La mise en place d'une appellation d'origine et la création du groupement interprofessionnel du Monoï de Tahiti ont permis une augmentation sensible des exportations. Après avoir bien progressé sur le marché européen, les producteurs de monoï se tournent désormais vers le marché des Etats-Unis.
L'économie des atolls constituant les archipels Tuamotu et Gambier connaît une autre activité en plein essor : la perliculture. Ce secteur a représenté en 1994 un chiffre d'affaires à l'exportation de 11 967 millions de francs CFP (658 millions FF), soit 90 % des exportations du territoire, dont les quatre cinquièmes à destination du Japon. La production de la nacre, la « Pinctada Margaritifera », est également en progression.
La commercialisation des perles noires est assurée par des coopératives et des GIE et la création d'un label est à l'étude. Ce produit phare, exclusivité mondiale puisque seules les eaux polynésiennes semblent adaptées à l'élevage de cette variété d'huître nacrière, constitue une ressource essentielle du territoire.
Autre ressource économique issue de la mer, la pêche, qui ne représente actuellement que 5 % du PIB, est une activité prometteuse dans la perspective du développement de la Polynésie française. Elle tient une place importante dans la culture du polynésien et, si elle a longtemps procédé d'une démarche de type artisanal et familial, on assiste depuis quelques années à une profonde mutation. En effet, à côté de la pêche lagonaire ou proche du récif corallien, se développe une pêche hauturière industrielle qui structure en amont et en aval des activités porteuses, telles que la construction navale ou le conditionnement du poisson pour l'exportation.
Il convient de souligner que le projet de réforme statutaire prévoit de transférer au territoire l'exploration et l'exploitation de la zone économique exclusive (ZEE) qui couvre un espace de 4 800 000 km 2 . Cette zone, dont les potentialités apparaissent importantes, fait l'objet d'études conduites par l'ORSTOM, l'IFREMER et la Commission du Pacifique Sud, afin de mieux connaître les zones de pêche, et, en particulier, d'identifier les ressources en thonidés.
Le développement de la pêche se heurte cependant actuellement à des insuffisances en matière de formation des pêcheurs, d'investissements portuaires (l'accès aux côtes est particulièrement difficile aux îles Marquises non protégées par un lagon) et d'aménagement des circuits de commercialisation.
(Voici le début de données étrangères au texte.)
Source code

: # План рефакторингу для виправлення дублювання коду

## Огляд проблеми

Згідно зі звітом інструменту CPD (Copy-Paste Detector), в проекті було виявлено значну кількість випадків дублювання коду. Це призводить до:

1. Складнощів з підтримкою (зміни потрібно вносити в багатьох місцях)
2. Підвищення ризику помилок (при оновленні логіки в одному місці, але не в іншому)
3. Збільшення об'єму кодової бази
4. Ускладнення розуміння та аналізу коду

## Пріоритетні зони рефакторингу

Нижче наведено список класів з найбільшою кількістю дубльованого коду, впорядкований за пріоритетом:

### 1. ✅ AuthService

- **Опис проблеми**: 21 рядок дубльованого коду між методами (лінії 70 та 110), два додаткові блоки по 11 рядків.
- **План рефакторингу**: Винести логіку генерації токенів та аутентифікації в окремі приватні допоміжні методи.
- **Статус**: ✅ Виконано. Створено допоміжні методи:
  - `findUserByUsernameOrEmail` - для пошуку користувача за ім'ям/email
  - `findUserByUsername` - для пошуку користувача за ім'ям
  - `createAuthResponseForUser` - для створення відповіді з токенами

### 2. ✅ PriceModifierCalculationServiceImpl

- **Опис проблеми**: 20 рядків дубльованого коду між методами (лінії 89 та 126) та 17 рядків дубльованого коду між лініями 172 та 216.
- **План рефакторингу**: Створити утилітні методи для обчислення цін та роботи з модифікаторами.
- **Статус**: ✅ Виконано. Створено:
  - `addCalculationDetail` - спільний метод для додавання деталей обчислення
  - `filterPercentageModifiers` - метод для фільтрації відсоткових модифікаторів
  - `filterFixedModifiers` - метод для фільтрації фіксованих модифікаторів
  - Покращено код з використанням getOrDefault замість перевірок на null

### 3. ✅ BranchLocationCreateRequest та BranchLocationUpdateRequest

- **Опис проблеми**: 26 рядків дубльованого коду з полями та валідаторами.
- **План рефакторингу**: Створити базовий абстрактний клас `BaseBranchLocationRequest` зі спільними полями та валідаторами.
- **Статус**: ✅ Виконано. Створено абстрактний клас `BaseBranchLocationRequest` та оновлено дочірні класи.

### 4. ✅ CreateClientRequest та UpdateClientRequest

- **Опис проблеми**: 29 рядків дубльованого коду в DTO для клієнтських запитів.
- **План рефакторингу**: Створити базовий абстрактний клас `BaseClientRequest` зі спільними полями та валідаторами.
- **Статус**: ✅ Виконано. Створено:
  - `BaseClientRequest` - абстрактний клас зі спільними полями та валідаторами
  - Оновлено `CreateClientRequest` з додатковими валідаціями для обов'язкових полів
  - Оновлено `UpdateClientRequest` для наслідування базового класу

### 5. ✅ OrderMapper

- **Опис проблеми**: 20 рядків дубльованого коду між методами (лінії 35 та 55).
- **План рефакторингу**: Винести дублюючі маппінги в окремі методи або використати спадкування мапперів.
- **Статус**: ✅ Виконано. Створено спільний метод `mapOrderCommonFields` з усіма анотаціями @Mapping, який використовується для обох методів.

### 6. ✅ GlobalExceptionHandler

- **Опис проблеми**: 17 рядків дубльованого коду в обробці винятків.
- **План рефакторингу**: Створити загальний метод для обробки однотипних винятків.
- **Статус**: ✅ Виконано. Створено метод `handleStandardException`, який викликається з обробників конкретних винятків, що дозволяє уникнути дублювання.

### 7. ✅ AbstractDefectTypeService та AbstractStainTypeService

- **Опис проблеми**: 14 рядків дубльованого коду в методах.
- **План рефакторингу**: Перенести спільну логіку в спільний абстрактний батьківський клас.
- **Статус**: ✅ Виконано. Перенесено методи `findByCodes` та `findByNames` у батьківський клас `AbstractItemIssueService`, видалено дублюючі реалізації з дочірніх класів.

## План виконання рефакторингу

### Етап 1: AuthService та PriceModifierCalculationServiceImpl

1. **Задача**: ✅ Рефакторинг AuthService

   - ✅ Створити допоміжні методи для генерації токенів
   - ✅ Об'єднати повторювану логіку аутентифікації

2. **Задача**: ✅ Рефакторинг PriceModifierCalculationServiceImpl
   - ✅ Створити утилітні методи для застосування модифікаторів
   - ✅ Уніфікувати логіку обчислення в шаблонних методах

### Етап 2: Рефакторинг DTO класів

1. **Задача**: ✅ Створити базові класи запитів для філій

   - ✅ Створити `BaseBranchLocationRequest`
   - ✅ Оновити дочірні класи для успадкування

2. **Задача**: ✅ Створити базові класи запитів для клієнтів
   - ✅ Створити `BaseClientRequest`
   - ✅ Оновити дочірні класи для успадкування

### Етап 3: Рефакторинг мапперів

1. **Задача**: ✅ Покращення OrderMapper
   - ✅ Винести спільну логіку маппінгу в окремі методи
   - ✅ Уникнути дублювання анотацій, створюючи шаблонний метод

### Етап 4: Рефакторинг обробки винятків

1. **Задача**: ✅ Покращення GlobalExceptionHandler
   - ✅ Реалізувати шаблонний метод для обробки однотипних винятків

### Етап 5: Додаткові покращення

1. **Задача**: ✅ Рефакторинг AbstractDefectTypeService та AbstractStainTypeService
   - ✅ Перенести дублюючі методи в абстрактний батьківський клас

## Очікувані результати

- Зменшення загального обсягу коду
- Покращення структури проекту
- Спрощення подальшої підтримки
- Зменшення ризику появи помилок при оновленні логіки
Le secteur de la pêche constitue un potentiel de développement primordial pour la Polynésie française. Les exigences de qualité et de fraîcheur des produits pour leur exportation vers le Japon et les Etats-Unis impliquent l'aménagement d'infrastructures de communication adaptées : ainsi est-il envisagé depuis plusieurs années de créer un aéroport international aux Marquises, situées actuellement à plus de trois heures et demi de vol de Tahiti.
La spécificité des archipels se manifeste également par les différences culturelles.
Les tahitiens ont conservé leur langue vernaculaire, bien qu'elle ait eu tendance à s'appauvrir, sa pratique ayant été interdite à l'école pendant de nombreuses années.
Mais les langues pratiquées dans les archipels éloignés diffèrent sensiblement du Tahitien.
C'est le cas en particulier aux Marquises, aux Tuamotu et dans l'archipel des Gambier (mangarévien). Ainsi, un habitant des îles Marquises comprend le tahitien tandis qu'un Tahitien ne comprend pas le marquisien. Le séjour aux Marquises et aux Tuamotu a en outre permis de constater que certains élus locaux n'étaient pas capables de s'exprimer en Français : ainsi, dans deux îles (Nuku Hiva et Manihi), la tenue des réunions de travail a nécessité la présence d'un interprète. Les élus des Marquises ont affirmé leur hostilité à une officialisation statutaire de la langue tahitienne et ont souligné avec vigueur leur attachement profond à la France.
Du point de vue religieux, les Eglises exercent une emprise très importante en Polynésie. Depuis 1836, date d'implantation de la mission catholique française, une lutte d'influence s'est engagée avec la mission protestante. Aujourd'hui, 99 % des Polynésiens pratiquent une religion. Le protestantisme reste majoritaire, l'Eglise évangélique réunissant 53 % des Polynésiens, tandis que l'Eglise catholique romaine arrive en seconde position avec 32 %. C'est aux Marquises que la religion catholique est la plus pratiquée, alors que les autres archipels sont essentiellement protestants.